Monday, September 20, 2010

Company Profile: Ashok Leyland

Company Profile

Ashok Leyland is the 2nd largest commercial vehicle manufacturer in India, and offers wide range of carriers across all sizes. It is the flagship company of the Hinduja group. Earlier it was limited to the southern markets, but over the past few years has widened its network. It’s the best pure play on the commercial vehicles segment in the country.

40% of the company is owned by the promoters and around 14-15% by FIIs.


Segmentation

Ashok Leyland is a core CV player, and it benefits from higher industrial activities. During business cycles, the volatility in sales for CV is higher than that of passenger vehicles. It has started exporting to a few of the neighboring countries Sri Lanka, Bangladesh, Middle East. Overall, about 10% of the sales come from exports.

On an overall basis, AL manufactures 60k-80k vehicles annually. The new plant at Uttarakhand is expected to produce 20,000 units from 2010.

For 2010, EPS is INR 3, and stock is trading very rich to its historical valuations.

Sunday, September 19, 2010

Company Profile: TVS Motors

Company Profile

TVS Motors is one of the smaller players in the 2W (and 3W) segment, and market leader in mopeds. Its key products are Apache, Star, Jive, Flame (all motorclycles), Scooty, and XL Super (moped). As a part of its plan to tap the overseas market, it has commissioned a plant in Indonesia.

It is part of the Sundaram Group, and current MD Venu Srinivasan holds 61% of the company. 7% shares are held by FIIs, and rest is held domestically.

Segmentation

Bulk of the sales for the company comes from the motorcycle segment (which is the largest segment as well). In addition, the company is fairly big in mopeds as well. Motorcycles and Mopeds each contribute roughly 40% of the overall sales (in units). Rest is made up by scooters and 3-wheelers.

The company is focusing on exports going ahead, and has a plant in Indonesia.

Financials

Its product mix is inferior to the top players, and it is present in a lot of low-margin segments (scooters as well as mopeds make up 50% of its total volume). As a result, its operating margins are lower than the industry, EBITDA levels as 7-8% (as against 15% for the top players).

The company has a core EPS of INR 2.5, and is trading at PE of 30. Its balance sheet is much smaller than HH and Bajaj, and it also lacks the resources to counter the competition.

Company Profile: Bajaj Auto

Company Profile

Bajaj Auto is the 2nd largest 2-wheeler company in India, and has a diversified product portfolio. In addition to catering to the local markets, exports are also a good chunk of the overall volumes.

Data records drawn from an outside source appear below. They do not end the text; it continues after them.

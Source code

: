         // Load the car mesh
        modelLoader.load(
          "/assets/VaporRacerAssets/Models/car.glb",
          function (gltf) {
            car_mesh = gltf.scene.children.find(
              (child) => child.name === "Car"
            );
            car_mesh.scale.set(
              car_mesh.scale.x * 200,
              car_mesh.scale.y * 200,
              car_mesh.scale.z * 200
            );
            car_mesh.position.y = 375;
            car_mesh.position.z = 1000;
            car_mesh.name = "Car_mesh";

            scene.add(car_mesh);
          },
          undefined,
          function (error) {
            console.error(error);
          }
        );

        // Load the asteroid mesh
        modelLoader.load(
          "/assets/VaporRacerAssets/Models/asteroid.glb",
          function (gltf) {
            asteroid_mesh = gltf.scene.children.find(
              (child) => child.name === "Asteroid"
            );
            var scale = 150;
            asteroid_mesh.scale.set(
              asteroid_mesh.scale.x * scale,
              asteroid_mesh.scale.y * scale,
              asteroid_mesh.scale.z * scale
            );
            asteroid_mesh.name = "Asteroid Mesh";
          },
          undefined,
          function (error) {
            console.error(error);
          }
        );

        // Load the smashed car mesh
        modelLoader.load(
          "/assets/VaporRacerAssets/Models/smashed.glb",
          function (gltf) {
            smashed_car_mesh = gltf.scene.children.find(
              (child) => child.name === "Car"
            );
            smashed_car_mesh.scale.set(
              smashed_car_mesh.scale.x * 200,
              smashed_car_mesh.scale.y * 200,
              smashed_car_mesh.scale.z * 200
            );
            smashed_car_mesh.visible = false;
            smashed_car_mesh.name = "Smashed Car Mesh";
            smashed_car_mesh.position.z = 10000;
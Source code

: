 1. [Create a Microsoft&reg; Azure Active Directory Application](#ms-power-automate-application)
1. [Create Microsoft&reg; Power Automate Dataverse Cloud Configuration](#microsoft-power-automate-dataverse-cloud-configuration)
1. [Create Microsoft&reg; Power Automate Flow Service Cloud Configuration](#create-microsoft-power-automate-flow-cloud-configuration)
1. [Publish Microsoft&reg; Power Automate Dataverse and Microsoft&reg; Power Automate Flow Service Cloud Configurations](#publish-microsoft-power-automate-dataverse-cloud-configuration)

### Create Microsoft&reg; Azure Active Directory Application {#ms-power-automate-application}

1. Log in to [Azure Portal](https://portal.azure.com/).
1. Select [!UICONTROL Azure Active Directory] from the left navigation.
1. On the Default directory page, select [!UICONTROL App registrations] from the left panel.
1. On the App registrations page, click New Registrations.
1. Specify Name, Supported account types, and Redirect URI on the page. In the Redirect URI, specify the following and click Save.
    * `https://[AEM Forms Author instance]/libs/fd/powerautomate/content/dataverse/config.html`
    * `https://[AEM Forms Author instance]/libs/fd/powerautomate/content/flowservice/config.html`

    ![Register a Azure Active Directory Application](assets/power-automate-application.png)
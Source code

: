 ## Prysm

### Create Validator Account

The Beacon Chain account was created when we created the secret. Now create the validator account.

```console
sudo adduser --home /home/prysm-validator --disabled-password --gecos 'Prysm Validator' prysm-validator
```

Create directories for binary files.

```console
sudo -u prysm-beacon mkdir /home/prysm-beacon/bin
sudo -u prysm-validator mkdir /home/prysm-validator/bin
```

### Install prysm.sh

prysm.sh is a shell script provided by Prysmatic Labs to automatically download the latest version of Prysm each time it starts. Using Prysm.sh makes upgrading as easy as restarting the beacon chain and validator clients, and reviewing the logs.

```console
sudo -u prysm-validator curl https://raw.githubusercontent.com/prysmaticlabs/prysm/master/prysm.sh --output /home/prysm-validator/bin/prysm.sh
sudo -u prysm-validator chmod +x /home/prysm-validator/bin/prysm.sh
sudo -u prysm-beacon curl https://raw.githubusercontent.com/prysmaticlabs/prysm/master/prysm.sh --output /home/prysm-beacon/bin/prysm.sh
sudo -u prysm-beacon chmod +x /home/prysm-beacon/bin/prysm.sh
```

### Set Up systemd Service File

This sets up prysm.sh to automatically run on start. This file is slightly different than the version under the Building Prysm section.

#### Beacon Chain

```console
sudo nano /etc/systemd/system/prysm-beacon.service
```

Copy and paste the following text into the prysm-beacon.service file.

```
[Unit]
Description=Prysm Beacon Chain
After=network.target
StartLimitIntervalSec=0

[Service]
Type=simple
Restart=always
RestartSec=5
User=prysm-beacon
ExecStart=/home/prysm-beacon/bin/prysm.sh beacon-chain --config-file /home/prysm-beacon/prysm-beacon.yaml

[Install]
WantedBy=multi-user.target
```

Bajaj is Indias largest exporter of 2W and 3W vehicles, and it currently exports to Africa, Latin America and Asian markets. Currently it is exporting 25% of its overall sales.

In 2008, the earlier combined entity was split up between the brothers, and Bajaj Auto was formed. It is being headed by Rajiv Bajaj who owns 49% of the company. Another 20% is owned by FIIs, and rest is held domestically.

Segmentation

Bajaj remains a market leader in the premium segment of motorcycles, with its Pulsar being the highest selling bike in the segment. Also, it has Discover catering to the largest segment (deluxe), and Platina in the entry level segment. Over the years, Bajaj has rationalized its offering, and now has a much leaner product portfolio.

The company was a dominant player in the scooter business, but it has now exited the business (as it had become unprofitable).

In the 3W segment, company is a market leader, and currently ~10% of the sales are derived from this segment.


Financials

Bajaj Auto is expected to exceed the industry growth rate in the coming years, and is expected to grow sales at 17-18% in coming years.

On an average, it is expected to sell over 4M vehicles in 2011 (60% in domestic 2W segment, 30% in exports, and 10% in 3W). EPS for 2010 is INR 60, and company is trading at a PE of 25.